Mais depuis l’adoption de cette loi, le 30 juillet 2020, les associations de protection de l’enfance vont de déconvenues en déconvenues.

500 pages de constat d’huissiers envoyées au CSA

En novembre 2020, trois associations parmi lesquelles l’Observatoire de la Parentalité et de l’Éducation Numérique (OPEN) avaient saisi le gendarme de l’audiovisuel, afin d’obtenir le blocage aux mineurs de huit « tubes » pornographiques. « Nous avons envoyé au CSA 500 pages de constat d’huissiers. Ces sites ne respectent pas cette modification du Code pénal car ils ont toujours recours à un simple ‘disclamer’ (un clic : oui, j’ai plus de 18 ans ndlr). C’est un dossier qui n’est pas simple, mais la balle est maintenant dans le camp du CSA », expliquait à publicsenat.fr Thomas Rohmer, président d’OPEN.

Au printemps dernier, le CSA a bien envoyé une série d’observations aux plateformes concernées mais faute de décret d’application de la loi, la procédure s’est arrêtée là.

Le gouvernement souhaitait d’abord attendre les observations de la commission européenne. En effet, une directive de 1998 impose aux Etats membres de notifier à la Commission leur projet de réglementation qui touche « à la société d’information ».

« J’ai écrit à Adrien Taquet (secrétaire d’Etat chargé de l’Enfance et des Familles) le 22 juillet dernier. On m’a répondu que le décret d’application devait paraître fin août. Ils attendaient le feu vert de la Commission européenne. A la mi-août, la Commission a répondu et n’a omis aucune objection. Mais le décret n’est toujours pas publié », relate Marie Mercier qui ne cache plus son impatience de voir appliquer son amendement.

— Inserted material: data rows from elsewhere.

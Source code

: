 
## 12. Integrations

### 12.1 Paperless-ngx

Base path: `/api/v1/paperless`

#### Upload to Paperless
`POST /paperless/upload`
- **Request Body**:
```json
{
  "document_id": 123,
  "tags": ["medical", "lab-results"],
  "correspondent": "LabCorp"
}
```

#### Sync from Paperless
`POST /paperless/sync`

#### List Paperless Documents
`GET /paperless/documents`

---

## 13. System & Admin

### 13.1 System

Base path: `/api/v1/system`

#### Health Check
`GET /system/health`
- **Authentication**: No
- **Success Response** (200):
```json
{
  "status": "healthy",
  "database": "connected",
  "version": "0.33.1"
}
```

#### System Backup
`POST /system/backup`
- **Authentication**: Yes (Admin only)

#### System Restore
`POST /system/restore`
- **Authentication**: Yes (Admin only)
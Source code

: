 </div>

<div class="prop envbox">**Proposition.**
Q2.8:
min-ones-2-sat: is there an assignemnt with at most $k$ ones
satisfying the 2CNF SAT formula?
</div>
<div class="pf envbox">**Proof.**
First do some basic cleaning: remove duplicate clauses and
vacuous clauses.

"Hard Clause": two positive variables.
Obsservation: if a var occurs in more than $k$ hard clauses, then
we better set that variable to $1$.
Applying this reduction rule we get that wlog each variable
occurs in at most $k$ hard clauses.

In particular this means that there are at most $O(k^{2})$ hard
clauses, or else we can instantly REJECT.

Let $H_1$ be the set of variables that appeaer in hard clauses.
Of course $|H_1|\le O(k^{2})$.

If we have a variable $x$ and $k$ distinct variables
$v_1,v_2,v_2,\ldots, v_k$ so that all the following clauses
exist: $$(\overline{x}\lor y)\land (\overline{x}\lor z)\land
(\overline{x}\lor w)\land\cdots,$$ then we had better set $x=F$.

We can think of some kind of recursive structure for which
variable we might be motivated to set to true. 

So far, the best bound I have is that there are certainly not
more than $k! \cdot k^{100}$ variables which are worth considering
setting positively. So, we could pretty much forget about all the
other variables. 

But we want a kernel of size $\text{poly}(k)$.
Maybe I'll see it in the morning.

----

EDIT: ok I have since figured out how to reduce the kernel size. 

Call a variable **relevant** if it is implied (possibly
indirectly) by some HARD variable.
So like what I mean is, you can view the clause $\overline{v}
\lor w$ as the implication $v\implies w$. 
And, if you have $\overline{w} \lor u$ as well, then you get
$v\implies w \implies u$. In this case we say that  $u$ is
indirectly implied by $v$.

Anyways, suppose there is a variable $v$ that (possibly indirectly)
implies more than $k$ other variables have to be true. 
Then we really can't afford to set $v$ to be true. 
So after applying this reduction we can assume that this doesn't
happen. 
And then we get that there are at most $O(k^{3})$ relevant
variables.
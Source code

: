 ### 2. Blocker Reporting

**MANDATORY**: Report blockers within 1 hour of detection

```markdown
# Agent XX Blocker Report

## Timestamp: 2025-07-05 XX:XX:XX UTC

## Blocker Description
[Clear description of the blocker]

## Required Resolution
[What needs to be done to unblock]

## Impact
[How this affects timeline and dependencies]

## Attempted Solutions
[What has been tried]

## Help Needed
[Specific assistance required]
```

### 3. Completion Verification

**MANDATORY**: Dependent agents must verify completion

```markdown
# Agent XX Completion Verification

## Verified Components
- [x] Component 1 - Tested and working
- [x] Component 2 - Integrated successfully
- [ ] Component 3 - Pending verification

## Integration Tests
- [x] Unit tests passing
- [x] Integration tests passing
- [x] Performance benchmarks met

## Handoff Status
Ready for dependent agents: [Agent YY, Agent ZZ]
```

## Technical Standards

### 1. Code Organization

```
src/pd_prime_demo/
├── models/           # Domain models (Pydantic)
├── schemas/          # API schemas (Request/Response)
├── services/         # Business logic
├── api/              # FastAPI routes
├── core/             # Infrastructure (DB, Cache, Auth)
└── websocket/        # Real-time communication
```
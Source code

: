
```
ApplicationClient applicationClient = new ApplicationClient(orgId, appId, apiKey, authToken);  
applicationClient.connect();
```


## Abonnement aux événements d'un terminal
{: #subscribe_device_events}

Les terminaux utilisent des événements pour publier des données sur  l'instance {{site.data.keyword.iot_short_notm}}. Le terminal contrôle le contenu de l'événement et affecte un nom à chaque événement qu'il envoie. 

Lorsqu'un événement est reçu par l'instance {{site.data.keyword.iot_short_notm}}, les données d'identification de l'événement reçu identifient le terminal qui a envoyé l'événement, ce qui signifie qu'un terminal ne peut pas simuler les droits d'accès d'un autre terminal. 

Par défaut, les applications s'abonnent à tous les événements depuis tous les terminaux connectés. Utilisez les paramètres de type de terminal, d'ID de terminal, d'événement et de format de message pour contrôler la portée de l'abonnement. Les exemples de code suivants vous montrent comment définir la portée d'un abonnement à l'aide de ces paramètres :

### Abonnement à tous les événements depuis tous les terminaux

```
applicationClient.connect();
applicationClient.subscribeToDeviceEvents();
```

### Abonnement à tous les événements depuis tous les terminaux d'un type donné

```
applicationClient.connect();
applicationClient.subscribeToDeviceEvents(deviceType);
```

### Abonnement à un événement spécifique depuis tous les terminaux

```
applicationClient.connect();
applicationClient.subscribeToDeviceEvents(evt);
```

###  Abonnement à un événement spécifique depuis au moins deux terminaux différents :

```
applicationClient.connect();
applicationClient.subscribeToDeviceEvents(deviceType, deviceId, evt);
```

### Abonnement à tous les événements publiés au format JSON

« Il faut mettre des interdits »

Selon un sondage Opinionway pour 20 minutes publié en avril 2018, un enfant de 12 ans sur trois a déjà été exposé à un contenu pornographique. 62 % des jeunes ont vu leur premier contenu pornographique avant 15 ans. Accessible sur smartphones ou tablettes, l’accès à ces plateformes, souvent basées dans des paradis fiscaux qui ne coopèrent pas avec la France, est devenu un enjeu pour la protection de l’enfance.

L’année dernière, le Sénat avait auditionné Grégory Dorcel, directeur général des productions Marc Dorcel, principal producteur de films porno français qui a recours à des modules Visa/MasterCard autorisant des transactions zéro euro, pour ses contenus gratuits. JackyetMichel avait échangé avec le CSA autour d’un dispositif « My18Pass » destiné à vérifier l’âge de l’utilisateur via une carte bancaire.

« Tout ce qui protège les mineurs va dans le bon sens. Il faut mettre des interdits avec des mesures qui peuvent être considérées comme répressives », appuie Martine Brousse qui préconise une généralisation du contrôle parental.

La balle est maintenant dans le camp des fournisseurs d’accès à Internet. Orange est d’ailleurs partenaire de l’association e-Enfance. Des solutions de contrôle parental gratuites existent mais « sont peu activées et mises en place », explique l’entreprise au journal Le Monde.